Doctor Harrison, the district presenter, explained the district’s approach to middle‑grade electives and pathway alignment during the Sept. 23 board meeting.
“I'm thankful for the opportunity to give you some insight and window into our middle school electives and pathways,” Doctor Harrison said, outlining courses and plans at Torch Middle School, Edgewood Academy and Don Julian Elementary.
Harrison described the district’s model: students at the three sites are “cored” for core instruction (fewer teachers covering multiple subjects) and access electives and PE outside that core. Torch, the single 6–8 middle school, offers single‑subject music and high‑school credit Spanish, standalone esports and engineering electives, and a new elective “wheel” that cycles through art, financial literacy, health and nutrition and computer systems.
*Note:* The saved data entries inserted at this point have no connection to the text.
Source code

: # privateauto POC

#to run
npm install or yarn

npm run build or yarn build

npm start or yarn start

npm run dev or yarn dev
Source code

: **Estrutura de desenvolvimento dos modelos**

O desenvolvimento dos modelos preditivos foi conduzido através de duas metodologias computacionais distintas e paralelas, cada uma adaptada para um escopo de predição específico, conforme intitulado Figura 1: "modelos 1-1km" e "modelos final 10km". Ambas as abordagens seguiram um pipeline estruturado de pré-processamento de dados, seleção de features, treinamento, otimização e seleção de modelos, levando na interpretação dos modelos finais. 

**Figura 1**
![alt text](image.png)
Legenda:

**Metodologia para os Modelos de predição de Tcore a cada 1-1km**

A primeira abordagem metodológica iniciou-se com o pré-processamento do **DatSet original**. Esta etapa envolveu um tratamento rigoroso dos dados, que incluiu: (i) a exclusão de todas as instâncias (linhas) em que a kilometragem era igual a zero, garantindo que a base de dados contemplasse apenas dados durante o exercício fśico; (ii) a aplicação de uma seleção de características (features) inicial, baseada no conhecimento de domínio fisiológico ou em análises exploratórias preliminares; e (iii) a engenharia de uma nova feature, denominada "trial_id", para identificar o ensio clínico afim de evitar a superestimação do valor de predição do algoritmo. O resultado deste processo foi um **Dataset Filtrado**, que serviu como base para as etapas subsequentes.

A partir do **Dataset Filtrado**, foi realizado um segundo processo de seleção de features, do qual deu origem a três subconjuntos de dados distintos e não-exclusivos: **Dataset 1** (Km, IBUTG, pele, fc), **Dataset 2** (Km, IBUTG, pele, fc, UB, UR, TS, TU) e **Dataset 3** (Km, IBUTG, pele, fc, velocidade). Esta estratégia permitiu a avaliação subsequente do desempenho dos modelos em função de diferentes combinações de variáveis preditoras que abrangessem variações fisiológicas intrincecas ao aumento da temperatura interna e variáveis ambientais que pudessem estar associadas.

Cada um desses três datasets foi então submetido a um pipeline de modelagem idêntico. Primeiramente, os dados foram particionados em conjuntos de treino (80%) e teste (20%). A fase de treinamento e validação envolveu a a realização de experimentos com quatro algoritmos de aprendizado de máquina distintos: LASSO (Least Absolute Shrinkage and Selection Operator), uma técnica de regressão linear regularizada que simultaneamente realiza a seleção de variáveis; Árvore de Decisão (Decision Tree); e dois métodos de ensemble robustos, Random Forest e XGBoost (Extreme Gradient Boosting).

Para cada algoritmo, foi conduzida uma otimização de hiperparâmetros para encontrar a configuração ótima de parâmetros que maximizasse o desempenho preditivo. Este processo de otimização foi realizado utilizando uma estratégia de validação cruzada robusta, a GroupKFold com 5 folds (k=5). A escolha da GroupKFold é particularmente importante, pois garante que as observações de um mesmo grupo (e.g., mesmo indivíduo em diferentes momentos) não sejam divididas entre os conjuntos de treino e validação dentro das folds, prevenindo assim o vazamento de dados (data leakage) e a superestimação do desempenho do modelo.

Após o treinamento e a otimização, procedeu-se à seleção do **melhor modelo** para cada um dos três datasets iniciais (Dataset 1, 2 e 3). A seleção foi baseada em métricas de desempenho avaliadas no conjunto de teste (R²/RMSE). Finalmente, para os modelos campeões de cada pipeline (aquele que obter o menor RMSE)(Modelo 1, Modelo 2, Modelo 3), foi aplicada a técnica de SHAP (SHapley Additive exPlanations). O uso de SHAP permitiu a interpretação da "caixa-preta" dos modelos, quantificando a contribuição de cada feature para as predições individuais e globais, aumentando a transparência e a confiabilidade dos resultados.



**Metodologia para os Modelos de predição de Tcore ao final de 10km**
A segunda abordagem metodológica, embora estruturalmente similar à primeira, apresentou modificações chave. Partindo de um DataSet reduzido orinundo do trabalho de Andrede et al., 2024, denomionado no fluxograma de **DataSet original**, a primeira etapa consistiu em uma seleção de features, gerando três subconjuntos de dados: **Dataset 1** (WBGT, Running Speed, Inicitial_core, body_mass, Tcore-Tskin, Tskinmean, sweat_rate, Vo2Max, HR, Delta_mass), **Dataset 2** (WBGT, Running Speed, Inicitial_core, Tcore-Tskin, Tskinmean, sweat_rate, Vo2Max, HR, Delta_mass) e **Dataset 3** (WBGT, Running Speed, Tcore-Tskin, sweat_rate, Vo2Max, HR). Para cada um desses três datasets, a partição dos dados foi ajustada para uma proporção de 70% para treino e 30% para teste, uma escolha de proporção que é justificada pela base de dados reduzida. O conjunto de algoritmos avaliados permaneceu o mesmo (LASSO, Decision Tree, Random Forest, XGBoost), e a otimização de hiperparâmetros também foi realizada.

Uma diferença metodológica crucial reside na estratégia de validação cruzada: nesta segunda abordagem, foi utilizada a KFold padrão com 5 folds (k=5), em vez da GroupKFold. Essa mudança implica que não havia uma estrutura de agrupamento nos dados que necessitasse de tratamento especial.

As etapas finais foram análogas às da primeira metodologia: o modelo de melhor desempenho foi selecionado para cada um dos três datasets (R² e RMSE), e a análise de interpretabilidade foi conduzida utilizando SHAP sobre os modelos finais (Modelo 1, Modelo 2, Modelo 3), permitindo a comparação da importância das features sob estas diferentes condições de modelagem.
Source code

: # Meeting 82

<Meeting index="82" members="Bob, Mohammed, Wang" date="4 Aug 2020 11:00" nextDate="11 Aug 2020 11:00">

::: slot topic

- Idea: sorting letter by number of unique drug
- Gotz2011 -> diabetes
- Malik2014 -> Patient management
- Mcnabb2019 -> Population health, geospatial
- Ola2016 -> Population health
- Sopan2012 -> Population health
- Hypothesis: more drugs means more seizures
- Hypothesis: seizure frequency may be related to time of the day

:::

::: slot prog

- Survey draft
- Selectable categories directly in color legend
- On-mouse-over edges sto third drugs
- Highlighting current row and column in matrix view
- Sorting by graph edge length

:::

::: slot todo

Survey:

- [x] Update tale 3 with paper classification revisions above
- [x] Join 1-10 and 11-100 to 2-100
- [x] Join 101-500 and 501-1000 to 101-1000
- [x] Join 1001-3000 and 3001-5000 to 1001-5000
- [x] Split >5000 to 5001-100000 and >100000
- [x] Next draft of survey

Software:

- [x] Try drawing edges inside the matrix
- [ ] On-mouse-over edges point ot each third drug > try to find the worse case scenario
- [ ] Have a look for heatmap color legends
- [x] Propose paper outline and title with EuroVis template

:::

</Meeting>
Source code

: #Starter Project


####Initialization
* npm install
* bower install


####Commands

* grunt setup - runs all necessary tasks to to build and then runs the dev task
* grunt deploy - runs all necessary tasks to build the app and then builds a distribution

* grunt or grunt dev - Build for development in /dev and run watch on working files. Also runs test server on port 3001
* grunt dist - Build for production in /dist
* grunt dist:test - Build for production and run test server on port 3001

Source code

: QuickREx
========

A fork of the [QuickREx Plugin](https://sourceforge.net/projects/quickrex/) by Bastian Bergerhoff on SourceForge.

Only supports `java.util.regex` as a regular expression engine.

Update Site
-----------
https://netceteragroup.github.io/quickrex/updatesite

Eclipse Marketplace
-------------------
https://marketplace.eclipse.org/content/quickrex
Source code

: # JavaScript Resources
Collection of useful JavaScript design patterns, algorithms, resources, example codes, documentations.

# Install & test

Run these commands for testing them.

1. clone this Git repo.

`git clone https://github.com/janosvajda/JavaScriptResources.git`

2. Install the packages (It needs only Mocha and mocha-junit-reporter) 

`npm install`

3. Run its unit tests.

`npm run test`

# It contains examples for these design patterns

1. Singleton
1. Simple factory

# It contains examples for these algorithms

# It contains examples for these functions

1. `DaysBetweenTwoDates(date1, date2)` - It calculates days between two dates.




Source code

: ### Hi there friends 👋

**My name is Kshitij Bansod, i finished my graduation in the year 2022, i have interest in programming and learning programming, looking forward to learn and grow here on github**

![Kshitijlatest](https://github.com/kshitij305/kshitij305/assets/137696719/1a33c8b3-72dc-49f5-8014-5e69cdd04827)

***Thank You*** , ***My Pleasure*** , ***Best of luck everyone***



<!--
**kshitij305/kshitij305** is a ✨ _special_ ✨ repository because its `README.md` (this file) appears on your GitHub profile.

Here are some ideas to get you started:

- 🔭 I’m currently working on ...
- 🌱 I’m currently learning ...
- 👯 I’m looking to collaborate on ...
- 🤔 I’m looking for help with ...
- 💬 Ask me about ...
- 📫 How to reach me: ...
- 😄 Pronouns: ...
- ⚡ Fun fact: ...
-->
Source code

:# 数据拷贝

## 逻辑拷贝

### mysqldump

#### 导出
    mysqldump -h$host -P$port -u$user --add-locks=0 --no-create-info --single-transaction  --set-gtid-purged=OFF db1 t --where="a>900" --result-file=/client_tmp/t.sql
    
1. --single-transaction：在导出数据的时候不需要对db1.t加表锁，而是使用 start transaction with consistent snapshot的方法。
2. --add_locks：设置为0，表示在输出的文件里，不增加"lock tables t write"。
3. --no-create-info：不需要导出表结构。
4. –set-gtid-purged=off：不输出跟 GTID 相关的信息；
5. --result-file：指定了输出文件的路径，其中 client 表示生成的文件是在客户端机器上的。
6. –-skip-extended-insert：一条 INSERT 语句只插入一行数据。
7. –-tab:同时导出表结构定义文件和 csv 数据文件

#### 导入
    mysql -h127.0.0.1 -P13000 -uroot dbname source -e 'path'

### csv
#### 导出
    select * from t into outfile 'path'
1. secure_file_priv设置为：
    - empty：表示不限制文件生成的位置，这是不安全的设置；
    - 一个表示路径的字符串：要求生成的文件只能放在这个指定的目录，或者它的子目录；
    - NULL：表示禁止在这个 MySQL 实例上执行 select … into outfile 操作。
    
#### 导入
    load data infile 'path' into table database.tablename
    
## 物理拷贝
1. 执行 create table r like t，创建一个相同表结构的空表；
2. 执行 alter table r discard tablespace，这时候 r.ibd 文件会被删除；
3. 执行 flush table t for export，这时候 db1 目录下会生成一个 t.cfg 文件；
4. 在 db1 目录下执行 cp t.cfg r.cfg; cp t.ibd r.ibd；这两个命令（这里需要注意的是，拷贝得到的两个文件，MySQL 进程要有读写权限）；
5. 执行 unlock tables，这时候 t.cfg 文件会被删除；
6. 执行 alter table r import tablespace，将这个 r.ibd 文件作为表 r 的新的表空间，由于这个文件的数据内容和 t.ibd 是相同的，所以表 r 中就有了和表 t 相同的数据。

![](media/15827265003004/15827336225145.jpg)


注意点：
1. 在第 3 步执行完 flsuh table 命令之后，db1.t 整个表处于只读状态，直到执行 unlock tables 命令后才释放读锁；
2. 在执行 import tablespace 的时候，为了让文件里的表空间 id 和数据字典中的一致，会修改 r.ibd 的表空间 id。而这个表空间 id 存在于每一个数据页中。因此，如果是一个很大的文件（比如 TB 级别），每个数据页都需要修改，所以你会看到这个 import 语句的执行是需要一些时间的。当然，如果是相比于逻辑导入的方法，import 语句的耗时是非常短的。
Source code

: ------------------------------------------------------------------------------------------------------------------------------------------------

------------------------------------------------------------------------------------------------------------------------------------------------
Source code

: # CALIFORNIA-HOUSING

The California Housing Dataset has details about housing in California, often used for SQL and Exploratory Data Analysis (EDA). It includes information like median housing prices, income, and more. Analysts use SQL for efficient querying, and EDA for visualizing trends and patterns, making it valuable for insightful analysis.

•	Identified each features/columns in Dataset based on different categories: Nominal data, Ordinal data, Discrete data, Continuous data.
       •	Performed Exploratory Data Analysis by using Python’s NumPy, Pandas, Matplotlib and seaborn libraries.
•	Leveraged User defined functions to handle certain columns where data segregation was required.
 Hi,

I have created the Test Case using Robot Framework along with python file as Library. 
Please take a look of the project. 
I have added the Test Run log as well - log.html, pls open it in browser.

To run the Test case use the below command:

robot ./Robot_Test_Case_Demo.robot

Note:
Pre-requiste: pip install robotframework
Edgewood and Don Julian—both TK–8—use wheels that include esports, financial literacy and music; Don Julian recently added a middle‑school music section and the district is exploring a split position funded by Prop 28 that would serve Don Julian and the high school.
Harrison also reported districtwide enrichment and after‑school offerings: esports at all three sites, 3‑D printing and design clubs, and athletics organized with Think Together, including team travel, coaches and uniforms. He described planned pilots and expansions: an AI‑assisted coding program to help students learn to code and build games; more tailored CTE curriculum for wheels; and outreach to Greater Scouts of Los Angeles to create scouting troops at sites.
Board members praised the expansion of music at Don Julian and the focus on aligning middle school electives with high‑school pathways. Several board members said they will follow up on the “wheel” model and the piloting of AI coding and other CTE options.
No formal board action was required; staff said they will return with staffing proposals and any necessary funding requests for positions or pilots.